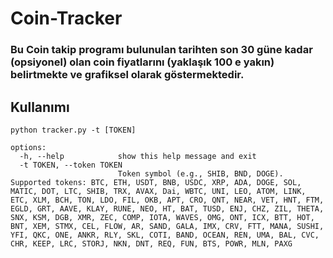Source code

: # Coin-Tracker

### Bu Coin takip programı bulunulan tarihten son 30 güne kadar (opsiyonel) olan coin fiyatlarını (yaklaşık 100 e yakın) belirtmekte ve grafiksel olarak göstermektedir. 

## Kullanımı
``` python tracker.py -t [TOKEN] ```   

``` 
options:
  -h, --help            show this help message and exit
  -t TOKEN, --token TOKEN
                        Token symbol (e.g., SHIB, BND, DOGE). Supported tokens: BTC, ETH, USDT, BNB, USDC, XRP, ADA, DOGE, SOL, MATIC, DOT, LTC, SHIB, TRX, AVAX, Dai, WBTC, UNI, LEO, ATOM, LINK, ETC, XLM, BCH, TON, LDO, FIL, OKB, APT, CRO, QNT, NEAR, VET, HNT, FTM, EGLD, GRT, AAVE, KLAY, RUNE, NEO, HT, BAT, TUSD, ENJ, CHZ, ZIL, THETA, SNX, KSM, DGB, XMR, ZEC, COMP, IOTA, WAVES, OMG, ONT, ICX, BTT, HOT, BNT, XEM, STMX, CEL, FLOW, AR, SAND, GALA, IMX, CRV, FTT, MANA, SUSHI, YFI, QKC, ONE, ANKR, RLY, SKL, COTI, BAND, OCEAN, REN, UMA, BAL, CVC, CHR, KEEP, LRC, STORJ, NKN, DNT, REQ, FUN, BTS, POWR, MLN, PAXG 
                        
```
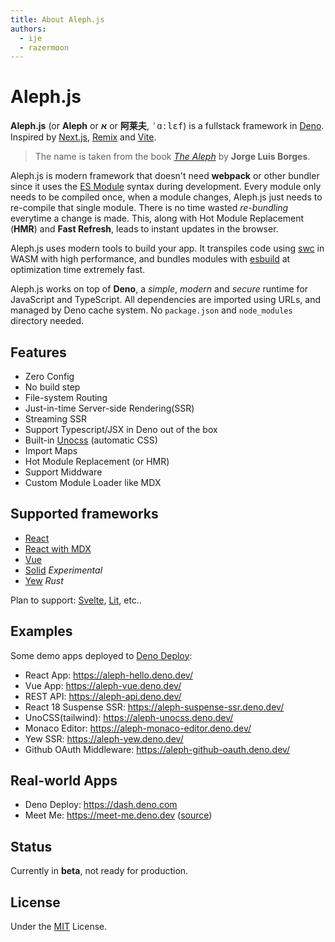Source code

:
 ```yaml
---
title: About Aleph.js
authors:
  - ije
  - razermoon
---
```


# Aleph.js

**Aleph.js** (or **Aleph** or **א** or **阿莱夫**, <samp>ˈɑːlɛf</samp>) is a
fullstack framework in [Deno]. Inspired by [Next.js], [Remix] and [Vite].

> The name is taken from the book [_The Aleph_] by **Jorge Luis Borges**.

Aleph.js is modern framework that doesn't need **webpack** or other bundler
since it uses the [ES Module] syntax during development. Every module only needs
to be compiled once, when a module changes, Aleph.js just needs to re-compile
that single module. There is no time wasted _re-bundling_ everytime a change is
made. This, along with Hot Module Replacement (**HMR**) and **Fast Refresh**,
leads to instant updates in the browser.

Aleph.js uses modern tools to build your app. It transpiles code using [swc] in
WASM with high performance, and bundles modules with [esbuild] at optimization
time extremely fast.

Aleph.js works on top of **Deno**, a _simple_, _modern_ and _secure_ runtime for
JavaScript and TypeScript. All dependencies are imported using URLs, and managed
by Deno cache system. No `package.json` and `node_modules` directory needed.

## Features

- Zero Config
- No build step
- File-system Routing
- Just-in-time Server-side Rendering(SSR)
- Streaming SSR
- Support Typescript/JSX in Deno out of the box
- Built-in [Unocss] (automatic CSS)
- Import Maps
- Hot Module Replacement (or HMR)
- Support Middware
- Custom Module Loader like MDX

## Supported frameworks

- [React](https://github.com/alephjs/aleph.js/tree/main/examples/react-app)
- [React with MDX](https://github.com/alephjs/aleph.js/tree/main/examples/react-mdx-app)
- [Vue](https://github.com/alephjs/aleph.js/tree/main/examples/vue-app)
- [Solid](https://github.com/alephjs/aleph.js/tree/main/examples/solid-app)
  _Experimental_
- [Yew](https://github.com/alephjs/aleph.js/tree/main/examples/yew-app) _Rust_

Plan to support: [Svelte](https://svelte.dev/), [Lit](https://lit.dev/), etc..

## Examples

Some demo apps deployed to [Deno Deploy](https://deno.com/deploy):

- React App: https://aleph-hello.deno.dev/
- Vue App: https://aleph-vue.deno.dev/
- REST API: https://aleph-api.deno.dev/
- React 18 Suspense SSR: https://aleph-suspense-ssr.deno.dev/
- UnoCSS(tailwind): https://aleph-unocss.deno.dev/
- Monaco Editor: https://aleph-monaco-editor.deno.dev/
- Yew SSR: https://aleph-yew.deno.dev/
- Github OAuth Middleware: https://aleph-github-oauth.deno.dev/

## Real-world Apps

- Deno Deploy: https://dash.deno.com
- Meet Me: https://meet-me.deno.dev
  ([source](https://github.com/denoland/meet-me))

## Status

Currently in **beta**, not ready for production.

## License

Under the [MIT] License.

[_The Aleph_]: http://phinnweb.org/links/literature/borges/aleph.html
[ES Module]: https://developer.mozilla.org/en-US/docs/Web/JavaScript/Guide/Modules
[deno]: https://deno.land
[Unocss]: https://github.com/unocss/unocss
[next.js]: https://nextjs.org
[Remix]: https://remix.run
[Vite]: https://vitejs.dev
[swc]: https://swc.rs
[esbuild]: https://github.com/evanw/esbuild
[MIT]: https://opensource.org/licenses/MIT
::::
**EXERCISE INSTRUCTIONS**
From the line that contains "- File-system Routing" to the last line of the material above, repeat every line exactly, keeping both the first and the last.

**REPLY TO THE TASK**
- File-system Routing
- Just-in-time Server-side Rendering(SSR)
- Streaming SSR
- Support Typescript/JSX in Deno out of the box
- Built-in [Unocss] (automatic CSS)
- Import Maps
- Hot Module Replacement (or HMR)
- Support Middware
- Custom Module Loader like MDX

## Supported frameworks

- [React](https://github.com/alephjs/aleph.js/tree/main/examples/react-app)
- [React with MDX](https://github.com/alephjs/aleph.js/tree/main/examples/react-mdx-app)
- [Vue](https://github.com/alephjs/aleph.js/tree/main/examples/vue-app)
- [Solid](https://github.com/alephjs/aleph.js/tree/main/examples/solid-app)
  _Experimental_
- [Yew](https://github.com/alephjs/aleph.js/tree/main/examples/yew-app) _Rust_

Plan to support: [Svelte](https://svelte.dev/), [Lit](https://lit.dev/), etc..

## Examples

Some demo apps deployed to [Deno Deploy](https://deno.com/deploy):

- React App: https://aleph-hello.deno.dev/
- Vue App: https://aleph-vue.deno.dev/
- REST API: https://aleph-api.deno.dev/
- React 18 Suspense SSR: https://aleph-suspense-ssr.deno.dev/
- UnoCSS(tailwind): https://aleph-unocss.deno.dev/
- Monaco Editor: https://aleph-monaco-editor.deno.dev/
- Yew SSR: https://aleph-yew.deno.dev/
- Github OAuth Middleware: https://aleph-github-oauth.deno.dev/

## Real-world Apps

- Deno Deploy: https://dash.deno.com
- Meet Me: https://meet-me.deno.dev
  ([source](https://github.com/denoland/meet-me))

## Status

Currently in **beta**, not ready for production.

## License

Under the [MIT] License.

[_The Aleph_]: http://phinnweb.org/links/literature/borges/aleph.html
[ES Module]: https://developer.mozilla.org/en-US/docs/Web/JavaScript/Guide/Modules
[deno]: https://deno.land
[Unocss]: https://github.com/unocss/unocss
[next.js]: https://nextjs.org
[Remix]: https://remix.run
[Vite]: https://vitejs.dev
[swc]: https://swc.rs
[esbuild]: https://github.com/evanw/esbuild
[MIT]: https://opensource.org/licenses/MIT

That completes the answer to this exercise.